Our patient had diabetes as the first symptom, but the clinical picture soon became complicated with the onset of sepsis, anemia, and severe neutropenia. After a while, he also began to develop severe persistent diarrhea and growth failure, with the features of chronic IBD, and polyarticular arthritis of the toes and fingers with positive ANA. In all, they were manifestations of an ongoing autoimmune process.

Persistent diarrhea and growth retardation have been reported in patients with LRBA deficiency [19,20]. An association between LRBA deficiency and early-onset chronic erosive polyarthritis is described as well, and this prompted us to suggest that rheumatologists should suspect an LRBA mutation in the case of a patient with early-onset arthritis and other autoimmune phenomena [21,22].

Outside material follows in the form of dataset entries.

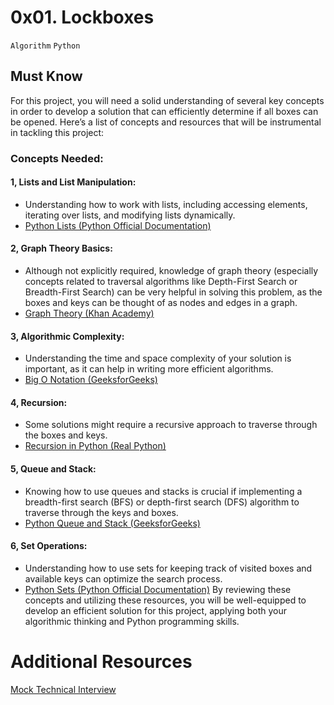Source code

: # 0x01. Lockboxes
`Algorithm` `Python`

## Must Know
For this project, you will need a solid understanding of several key concepts in order to develop a solution that can efficiently determine if all boxes can be opened. Here’s a list of concepts and resources that will be instrumental in tackling this project:

### Concepts Needed:
#### 1, Lists and List Manipulation:

- Understanding how to work with lists, including accessing elements, iterating over lists, and modifying lists dynamically.
- [Python Lists (Python Official Documentation)](https://docs.python.org/3/tutorial/datastructures.html)
#### 2, Graph Theory Basics:

- Although not explicitly required, knowledge of graph theory (especially concepts related to traversal algorithms like Depth-First Search or Breadth-First Search) can be very helpful in solving this problem, as the boxes and keys can be thought of as nodes and edges in a graph.
- [Graph Theory (Khan Academy)](https://www.khanacademy.org/computing/computer-science/algorithms/graph-representation/a/representing-graphs)
#### 3, Algorithmic Complexity:

- Understanding the time and space complexity of your solution is important, as it can help in writing more efficient algorithms.
- [Big O Notation (GeeksforGeeks)](https://www.geeksforgeeks.org/asymptotic-notation-and-analysis-based-on-input-size-of-algorithms/)
#### 4, Recursion:

- Some solutions might require a recursive approach to traverse through the boxes and keys.
- [Recursion in Python (Real Python)](https://realpython.com/python-recursion/)
#### 5, Queue and Stack:

- Knowing how to use queues and stacks is crucial if implementing a breadth-first search (BFS) or depth-first search (DFS) algorithm to traverse through the keys and boxes.
- [Python Queue and Stack (GeeksforGeeks)](https://www.geeksforgeeks.org/queue-in-python/)
#### 6, Set Operations:

- Understanding how to use sets for keeping track of visited boxes and available keys can optimize the search process.
- [Python Sets (Python Official Documentation)](https://docs.python.org/3/tutorial/datastructures.html#sets)
By reviewing these concepts and utilizing these resources, you will be well-equipped to develop an efficient solution for this project, applying both your algorithmic thinking and Python programming skills.

# Additional Resources
[Mock Technical Interview](https://www.youtube.com/watch?feature=shared&v=V8DGdPkBBxg)
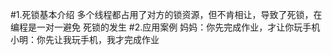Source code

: #1.死锁基本介绍
    多个线程都占用了对方的锁资源，但不肯相让，导致了死锁，在编程是一对一避免
    死锁的发生
#2.应用案例
    妈妈：你先完成作业，才让你玩手机
    小明：你先让我玩手机，我才完成作业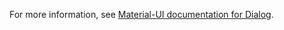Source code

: For more information, see <a href="https://material-ui.com/api/dialog/" target="_blank">Material-UI documentation for Dialog</a>.
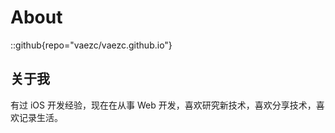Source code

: # About

::github{repo="vaezc/vaezc.github.io"}

## 关于我

有过 iOS 开发经验，现在在从事 Web 开发，喜欢研究新技术，喜欢分享技术，喜欢记录生活。
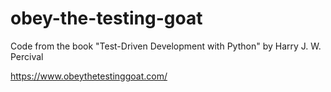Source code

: # obey-the-testing-goat

Code from the book "Test-Driven Development with Python" by Harry J. W. Percival

https://www.obeythetestinggoat.com/
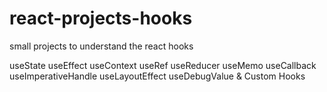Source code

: # react-projects-hooks
small projects to understand the react hooks

useState
useEffect
useContext
useRef
useReducer
useMemo
useCallback
useImperativeHandle
useLayoutEffect
useDebugValue & Custom Hooks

No etiological treatment is available, but prophylactic antibacterial therapy and immunoglobulin replacement should be given, similarly to all primary immunodeficiencies. Despite all the currently available therapies for immunodeficiency, the control of the autoimmune mechanisms has been achieved only in patients treated with large doses of corticosteroids [3,23,24,25]. Treatment with sirolimus for inflammatory and autoimmune disorder has been reported as well [23]. More recently, a T-cell modulator, abatacept, has been considered as a targeted precision therapy [26].

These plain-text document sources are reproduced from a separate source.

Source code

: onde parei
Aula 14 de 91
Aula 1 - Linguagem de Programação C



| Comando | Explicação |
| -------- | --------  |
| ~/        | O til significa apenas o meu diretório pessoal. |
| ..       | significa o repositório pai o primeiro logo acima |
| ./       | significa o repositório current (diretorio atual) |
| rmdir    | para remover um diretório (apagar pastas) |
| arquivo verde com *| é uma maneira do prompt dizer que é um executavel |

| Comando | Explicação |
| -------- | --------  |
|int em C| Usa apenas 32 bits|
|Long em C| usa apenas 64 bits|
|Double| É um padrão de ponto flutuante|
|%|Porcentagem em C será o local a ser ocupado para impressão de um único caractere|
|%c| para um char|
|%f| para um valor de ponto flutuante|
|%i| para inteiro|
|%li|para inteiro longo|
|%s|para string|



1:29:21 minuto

Our patient presented a very early onset, 6 months, with several different autoimmune disorders before 1 year of age. Fortunately, we suspected a primary immune deficiency after the first few weeks of disease, and thus, a genetic diagnosis was available when he was 8 months old. This point allowed us to have frequent follow-up visits and, therefore, early diagnosis of all clinical manifestations. A systematic review reported an interquartile range at onset of 0.6–3.5 years, with a diagnostic delay in immunodeficiency of 1.0–9.7 years [27]. Our patient presented a very precocious early onset of clinical manifestation, and the molecular diagnosis was performed very early. We decided to perform hematopoietic stem cell transplantation, and 10 months after the procedure, we can say that most of the autoimmune mechanisms are properly controlled.

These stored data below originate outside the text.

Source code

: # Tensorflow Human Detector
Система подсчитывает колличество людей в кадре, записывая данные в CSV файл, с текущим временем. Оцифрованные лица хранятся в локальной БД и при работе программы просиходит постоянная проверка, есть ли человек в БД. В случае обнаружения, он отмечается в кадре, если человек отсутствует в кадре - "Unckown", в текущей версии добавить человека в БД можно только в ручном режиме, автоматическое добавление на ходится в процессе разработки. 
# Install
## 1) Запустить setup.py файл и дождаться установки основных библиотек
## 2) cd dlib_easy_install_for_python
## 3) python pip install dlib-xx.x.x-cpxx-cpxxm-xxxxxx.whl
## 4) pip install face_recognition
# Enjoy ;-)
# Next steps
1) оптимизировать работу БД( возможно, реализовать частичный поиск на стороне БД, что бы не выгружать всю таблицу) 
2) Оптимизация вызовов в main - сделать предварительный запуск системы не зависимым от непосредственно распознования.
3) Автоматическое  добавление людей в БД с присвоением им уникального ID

The clinical course of these patients is rarely reported in the literature, especially in such young patients. Diabetes mellitus has been reported in 24% of 109 patients with LRBA deficiency [27] and in some patients with LRBA deficiency, infantile-onset fulminant type 1 diabetes mellitus has also been described [3,25,28]. We focused our description on diabetes mellitus showing that blood glucose control was very good without any hypoglycemia, with an insulin requirement of 0.6 IU/kg/day. We did not observe any clinically significant change in insulin requirement and blood glucose control, and we think that these data will be interesting for clinicians, as they have not thus far been reported. After the bone marrow transplantation, arthritis and diarrhea progressively disappeared, while failure to thrive and diabetes mellitus persisted. We did not try to describe a genotype–phenotype correlation because reports from large cohorts concluded that a such correlation is not evident [27,29].

The novelty of this case is the identification of a novel frameshift mutation in the LRBA gene and the clinical admission investigation that may be worth reporting and useful for clinicians. Most previously published papers just summarize the clinical findings in their cohort, with scarce data about the timing of the other autoimmune disorders onset and their clinical course. The description of these rare patients provides supportive information for clinicians and researchers.

5. Conclusions

In conclusion, we describe two compound heterozygous LRBA mutations in an infant with early onset diabetes mellitus and autoimmune disorders, in whom treatment with bone marrow transplantation was successful. The patients carried two mutations in LRBA gene. The first, p.Arg655*, was previously reported in homozygosis [12] and recently described also in an Italian patient [13]. The second one, p.Ser1000Tyrfs*2, was here described for the first time. Mutations of the LRBA gene must always be suspected in the case of diabetes onset in the first year of life, in particular in the presence of other autoimmune and/or immunodeficiency manifestations.